Taiwan Semi (TSM) lower today after guiding Q1 revenue below analyst expectations. As the world's largest contract chipmaker, TSM serves a broad range of end-market applications with the vast majority of revenue from high performance computing (41% of 2022 revs), smartphones (39%), IoT (9%), automotive (5%), and consumer electronics (3%). Major customers include Apple, AMD, Broadcom, Intel, NVIDIA, and Qualcomm. The monthly sequential decline tells us that the quarter ended on a weak note, which is a bit troubling and not a great sign for TSM's customers as we head into earnings season.
WD-40 received a lowered FY23 (Aug) guidance which is causing shares to slip toward YTD lows of around $167. The company warned in October that sales during the first six months of FY23 would likely be disrupted by the unprecedented price hikes throughout 2022. After the company reaffirmed its FY23 outlook in early January, investors were relieved that revenue was tracking in line with WDFC's initially downbeat forecast. However, WDFC was not yet out of the woods. The price increases continued to weigh on sales volumes during Q2 (Feb), forcing management to conclude that a recovery would take much longer than initially expected. Although WDFC reduced its FY23 outlook, projecting EPS of $4.80-5.00, down from $5.09-5.24, and sales of $535-560 mln, down from $545-570 mln, management remained upbeat in achieving its 2025 revenue growth target of a mid-to-high single digits percentage.
On the other hand, Constellation Brands (STZ) is hopping slightly higher today after registering decent earnings upside and growing revs in line with consensus in Q4 (Feb). Also, the midpoint of STZ's FY24 adjusted EPS forecast was slightly higher than analysts' forecasts. STZ increased its quarterly dividend by 11%, giving it a solid 1.6% yield.

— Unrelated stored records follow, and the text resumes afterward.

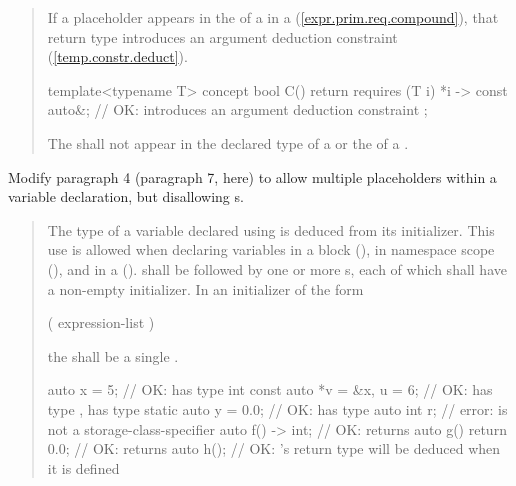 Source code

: \begin{quote}
\begin{addedblock}
\pnum
If a placeholder appears in the 
of a  in a  
(\ref{expr.prim.req.compound}), that return type introduces an argument 
deduction constraint (\ref{temp.constr.deduct}).
% 
\enterexample
\begin{codeblock}
template<typename T> concept bool C() {
  return requires (T i) { 
    {*i} -> const auto&; // OK: introduces an argument deduction constraint
  };
}
\end{codeblock}
\exitexample

\pnum
The   shall not appear
in the declared type of a  or the
 of a .
\end{addedblock}
\end{quote}


Modify paragraph 4 (paragraph 7, here) to allow multiple placeholders within a 
variable declaration, but disallowing s.

\begin{quote}
\pnum
The type of a variable declared using 
is deduced from its initializer.
% 
This use is allowed when declaring variables in a block (),
in namespace scope (), and in a 
 ().
%
%
   shall be followed by one or more s,
each of which shall have a non-empty initializer.
%
In an initializer of the form
\begin{codeblock}
( expression-list )
\end{codeblock}
the  shall be a single 
.
% 
\enterexample
\begin{codeblock}
auto x = 5;                // OK:  has type int
const auto *v = &x, u = 6; // OK:  has type ,  has type 
static auto y = 0.0;       // OK:  has type 
auto int r;                // error:  is not a storage-class-specifier
auto f() -> int;           // OK:  returns 
auto g() { return 0.0; }   // OK:  returns 
auto h();                  // OK: 's return type will be deduced when it is defined
\end{codeblock}
\exitexample
\end{quote}

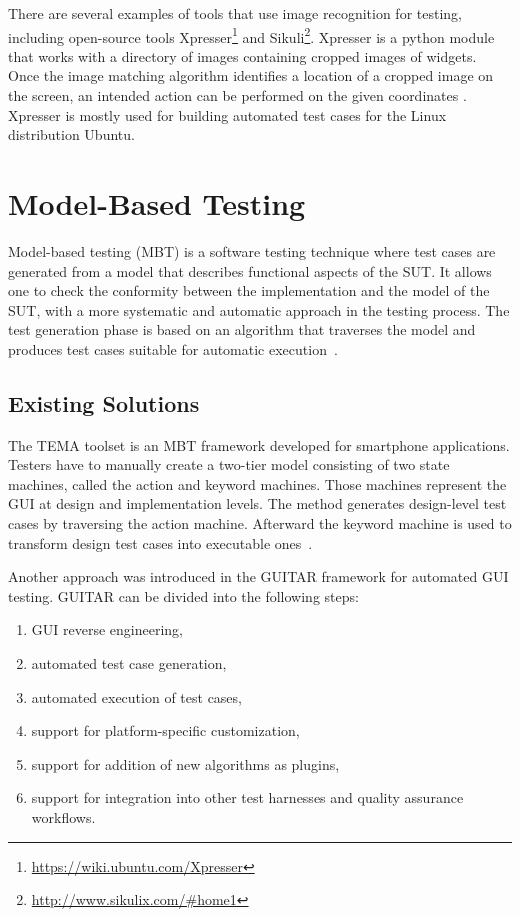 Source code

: There are several examples of tools that use image recognition for testing, including open-source tools Xpresser\footnote{\url{https://wiki.ubuntu.com/Xpresser}} and Sikuli\footnote{\url{http://www.sikulix.com/\#home1}}. Xpresser is a python module that works with a directory of images containing cropped images of widgets. Once the image matching algorithm identifies a location of a cropped image on the screen, an intended action can be performed on the given coordinates \cite{xpresser}. Xpresser is mostly used for building automated test cases for the Linux distribution Ubuntu.

\section{Model-Based Testing}
Model-based testing (MBT) is a software testing technique where test cases are generated from a model that describes functional aspects of the SUT. It allows one to check the conformity between the implementation and the model of the SUT, with a more systematic and automatic approach in the testing process. The test generation phase is based on an algorithm that traverses the model and produces test cases suitable for automatic execution~\cite{embedded}.

\subsection{Existing Solutions}\label{TEMA_TOOLSET}
The TEMA toolset is an MBT framework developed for smartphone applications. Testers have to manually create a two-tier model consisting of two state machines, called the action and keyword machines. Those machines represent the GUI at design and implementation levels. The method generates design-level test cases by traversing the action machine. Afterward the keyword machine is used to transform design test cases into executable ones~\cite{TEMA}.

Another approach was introduced in the GUITAR \cite{NguyenBao2014Gait} framework for automated GUI testing. GUITAR can be divided into the following steps:
\begin{enumerate}
    \item GUI reverse engineering,
    \item automated test case generation,
    \item automated execution of test cases,
    \item support for platform-specific customization,
    \item support for addition of new algorithms as plugins,
    \item support for integration into other test harnesses and quality assurance workflows.
\end{enumerate}

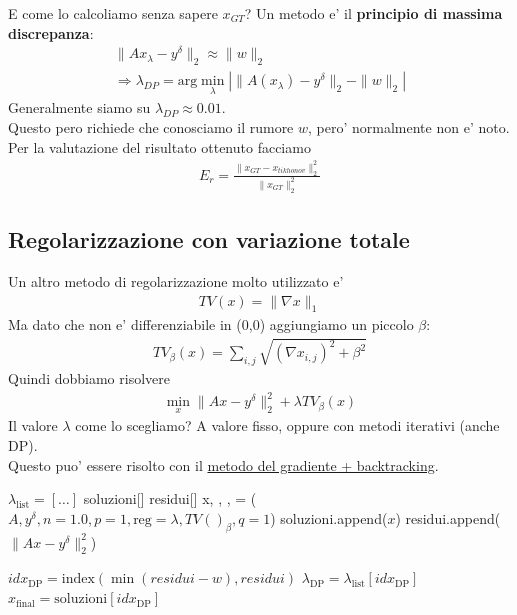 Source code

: \documentclass[a4paper,12pt]{article}
\begin{document}
E come lo calcoliamo senza sapere $x_{GT}$? Un metodo e' il \textbf{principio di massima discrepanza}:
\begin{align*}
    \| Ax_\lambda - y^\delta \|_2 \approx \|w\|_2 \\
    \Rightarrow \lambda_{DP} = \text{arg} \min_{\lambda} | \|A(x_\lambda) - y^\delta \|_2 - \|w\|_2  |
\end{align*}
Generalmente siamo su $\lambda_{DP} \approx 0.01$. \\
Questo pero richiede che conosciamo il rumore $w$, pero' normalmente non e' noto. \\
Per la valutazione del risultato ottenuto facciamo
\begin{align*}
    E_r = \frac{\| x_{GT} - x_{tikhonov} \|_2^2}{\| x_{GT} \|_2^2}
\end{align*}
\subsection*{Regolarizzazione con variazione totale}
Un altro metodo di regolarizzazione molto utilizzato e'
\begin{align*}
    TV(x) = \| \nabla x \|_1
\end{align*}
Ma dato che non e' differenziabile in (0,0) aggiungiamo un piccolo $\beta$:
\begin{align*}
    TV_\beta(x) = \sum_{i,j} \sqrt{ (\nabla x_{i,j})^2 + \beta^2 }
\end{align*}
Quindi dobbiamo risolvere 
\begin{align*}
    \min_x \| Ax - y^\delta \|_2^2 + \lambda TV_\beta (x)
\end{align*}
Il valore $\lambda$ come lo scegliamo? A valore fisso, oppure con metodi iterativi (anche DP). \\
Questo puo' essere risolto con il \hyperref[sec:met_grad]{metodo del gradiente + backtracking}. 
\begin{algorithm}[H]
\caption{TV + Discrepancy Principle con risoluzione via GD + regolarizzazione}
\begin{algorithmic}[1]
\State $\lambda_\text{list} = [\dots]$
\State soluzioni[]
\State residui[]
    \State x, , ,  = ($A,   y^\delta, n=1.0, p=1, \text{reg}=\lambda, TV()_\beta,q=1$)
    \State soluzioni.append($x$)
    \State residui.append($\|A x - y^\delta\|_2^2$)
\EndFor

\State ${idx}_\text{DP} = \text{index}(\min(residui - w), residui)$
\State $\lambda_{\text{DP}} = \lambda_{\text{list}}[idx_{\text{DP}}]$
\State $x_{\text{final}} = \text{soluzioni}[idx_{\text{DP}}]$

\end{algorithmic}
\end{algorithm}
\end{document}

Lumentum (LITE) has cut its 3Q23 revenue guidance to $380-$384 mln from its original forecast of $430-$460 mln. The company disclosed that a network equipment manufacturer who represented more than 10% of its Q2 revenue will not be taking the shipments it had originally projected for Q3. Although LITE didn't disclose the specific customer that's not taking the shipments, it's believed to be communications networking company Ciena (CIEN), which is also selling off today. With the Q2 earnings season rapidly approaching, we wonder whether more warnings from the optical equipment and/or networking system industries will be forthcoming. On a positive note, LITE did bump its share repurchase authorization higher to an aggregate amount of $1.2 bln from its previously announced authorization of $1.0 bln. The increase reflects the company's confidence in its longer-term prospects and its belief that its shares are undervalued.